Rodrigo Cardozo (apud MARTINEZ: 2009, p.43), embora se referindo mais ao servidor público, destaca que a renúncia refere-se exclusivamente às parcelas mensais advindas do benefício de aposentadoria e não ao direito em si, conceituando que a "Renúncia à aposentadoria consiste na desistência do beneficiário em perceber seus vencimentos de inatividade, sendo, portanto, apenas uma abdicação dos frutos advindos da aposentação".

Dos conceitos atribuídos ao instituto, pode se extrair que o real objetivo da desaposentação é a reutilização do tempo já computado para concessão de um benefício, em outro. O ato através do qual a liberação deste tempo torna-se possível é a renúncia. Embora alguns optem pelo termo desfazimento ou desistência, nota-se que não existe dúvida de que há a necessidade de anular a aposentadoria anterior para requerimento de nova. Alguns doutrinadores, como Martinez e Rodrigo Cardozo, destacam que a renúncia alcança apenas as mensalidades advindas do benefício e não o benefício em sí, entretanto, discordamos deste entendimento, pois, se assim fosse, na concessão do novo benefício se estaria diante de cumulação indevida, uma vez que o benefício anterior estaria apenas suspenso.


3.DA POSSIBILIDADE DA RENÚNCIA

A legislação regulamentadora do RGPS, Decreto Lei 3.048/99, ao tratar do benefício de aposentadoria dispõe, em seu Artigo 181 – B e parágrafo único, que:

Art.181-B. As aposentadorias por idade, tempo de contribuição e especial concedidas pela previdência social, na forma deste Regulamento, são irreversíveis e irrenunciáveis. (Artigo acrescentado pelo Decreto nº 3.265, de 29/11/99)

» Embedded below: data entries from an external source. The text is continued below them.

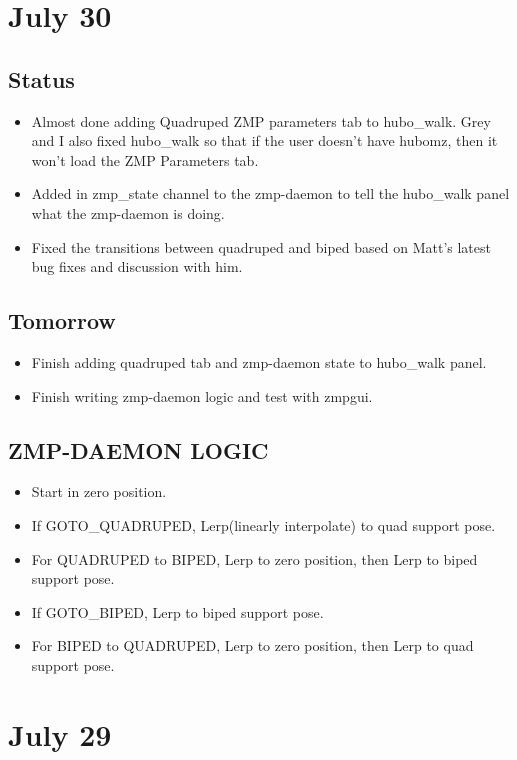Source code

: \documentclass[letterpaper, 10 pt]{report}
\begin{document}
\section*{July 30}
\subsection*{Status}
\begin{itemize}
\item Almost done adding Quadruped ZMP parameters tab to hubo\_walk. Grey and I also fixed hubo\_walk so that if the user doesn't have hubomz, then it won't load the ZMP Parameters tab.
\item Added in zmp\_state channel to the zmp-daemon to tell the hubo\_walk panel what the zmp-daemon is doing.
\item Fixed the transitions between quadruped and biped based on Matt's latest bug fixes and discussion with him.
\end{itemize}
\subsection*{Tomorrow}
\begin{itemize}
\item Finish adding quadruped tab and zmp-daemon state to hubo\_walk panel.
\item Finish writing zmp-daemon logic and test with zmpgui.
\end{itemize}
\subsection*{ZMP-DAEMON LOGIC}
\begin{itemize}
\item Start in zero position.
\item If GOTO\_QUADRUPED, Lerp(linearly interpolate) to quad support pose.
\item For QUADRUPED to BIPED, Lerp to zero position, then Lerp to biped support pose.
\item If GOTO\_BIPED, Lerp to biped support pose.
\item For BIPED to QUADRUPED, Lerp to zero position, then Lerp to quad support pose.
\end{itemize}

\section*{July 29}
\end{document}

Parágrafo único. O segurado pode desistir do seu pedido de aposentadoria desde que manifeste essa intenção e requeira o arquivamento definitivo do pedido antes do recebimento do primeiro pagamento do benefício, ou de sacar o respectivo Fundo de Garantia do Tempo de Serviço ou Programa de Integração Social, ou até trinta dias da data do processamento do benefício, prevalecendo o que ocorrer primeiro. (Parágrafo único acrescentado pelo Decreto nº 4.729, de 9/06/2003)

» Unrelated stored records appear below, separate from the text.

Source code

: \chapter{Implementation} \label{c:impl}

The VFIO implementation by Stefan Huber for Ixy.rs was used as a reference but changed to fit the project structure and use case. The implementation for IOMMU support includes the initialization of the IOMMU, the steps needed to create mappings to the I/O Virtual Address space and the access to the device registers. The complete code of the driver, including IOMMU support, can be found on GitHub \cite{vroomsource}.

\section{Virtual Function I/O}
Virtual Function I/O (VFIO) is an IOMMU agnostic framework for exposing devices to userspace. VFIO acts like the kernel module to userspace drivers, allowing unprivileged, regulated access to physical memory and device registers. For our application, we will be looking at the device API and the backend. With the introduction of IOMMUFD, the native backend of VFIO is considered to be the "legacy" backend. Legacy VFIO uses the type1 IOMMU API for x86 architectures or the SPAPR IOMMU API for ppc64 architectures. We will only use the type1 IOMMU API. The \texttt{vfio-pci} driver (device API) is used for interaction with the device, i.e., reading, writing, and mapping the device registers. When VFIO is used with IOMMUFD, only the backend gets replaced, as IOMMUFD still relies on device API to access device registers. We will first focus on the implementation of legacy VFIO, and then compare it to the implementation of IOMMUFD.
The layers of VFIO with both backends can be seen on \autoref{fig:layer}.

Da interpretação do caput com o parágrafo único, entende-se que, após o recebimento do primeiro pagamento do benefício ou saque do FGTS, sem manifestação do segurado acerca da intenção de desistir do benefício, o mesmo torna-se irreversível e irrenunciável. A redação anterior deste parágrafo limitava o prazo para desistência em até 30 dias após o deferimento do benefício, passado este período não poderia mais o segurado desistir.

Corrobora esta posição do legislador a análise conjunta dos artigos 11, § 3º e Art. 18, § 2 da Lei 8213/91, que asseveram:

Art. 11, § 3º.O aposentado pelo Regime Geral de Previdência Social– RGPS que estiver exercendo ou que voltar a exercer atividade abrangida por este Regime é segurado obrigatório em relação a essa atividade, ficando sujeito às contribuições de que trata a Lei nº 8.212, de 24 de julho de 1991, para fins de custeio da Seguridade Social. (Incluído pela Lei nº 9.032, de 1995)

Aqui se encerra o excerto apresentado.